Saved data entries
════════

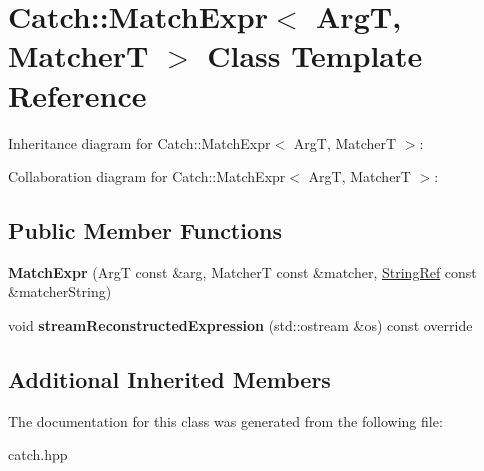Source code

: \hypertarget{classCatch_1_1MatchExpr}{}\section{Catch\+:\+:Match\+Expr$<$ ArgT, MatcherT $>$ Class Template Reference}
\label{classCatch_1_1MatchExpr}


Inheritance diagram for Catch\+:\+:Match\+Expr$<$ ArgT, MatcherT $>$\+:


Collaboration diagram for Catch\+:\+:Match\+Expr$<$ ArgT, MatcherT $>$\+:
\subsection*{Public Member Functions}
\begin{DoxyCompactItemize}
\item 
{\bfseries Match\+Expr} (ArgT const \&arg, MatcherT const \&matcher, \hyperlink{classCatch_1_1StringRef}{String\+Ref} const \&matcher\+String)\hypertarget{classCatch_1_1MatchExpr_ae55ee9bf46c8676c65e9df291a98c345}{}\label{classCatch_1_1MatchExpr_ae55ee9bf46c8676c65e9df291a98c345}

\item 
void {\bfseries stream\+Reconstructed\+Expression} (std\+::ostream \&os) const override\hypertarget{classCatch_1_1MatchExpr_ad3e41adb597750b2219bb37e51185629}{}\label{classCatch_1_1MatchExpr_ad3e41adb597750b2219bb37e51185629}

\end{DoxyCompactItemize}
\subsection*{Additional Inherited Members}


The documentation for this class was generated from the following file\+:\begin{DoxyCompactItemize}
\item 
catch.\+hpp\end{DoxyCompactItemize}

════════

All lines in the entries above that hold the word "const" need to be copied.

{\bfseries Match\+Expr} (ArgT const \&arg, MatcherT const \&matcher, \hyperlink{classCatch_1_1StringRef}{String\+Ref} const \&matcher\+String)\hypertarget{classCatch_1_1MatchExpr_ae55ee9bf46c8676c65e9df291a98c345}{}\label{classCatch_1_1MatchExpr_ae55ee9bf46c8676c65e9df291a98c345}
void {\bfseries stream\+Reconstructed\+Expression} (std\+::ostream \&os) const override\hypertarget{classCatch_1_1MatchExpr_ad3e41adb597750b2219bb37e51185629}{}\label{classCatch_1_1MatchExpr_ad3e41adb597750b2219bb37e51185629}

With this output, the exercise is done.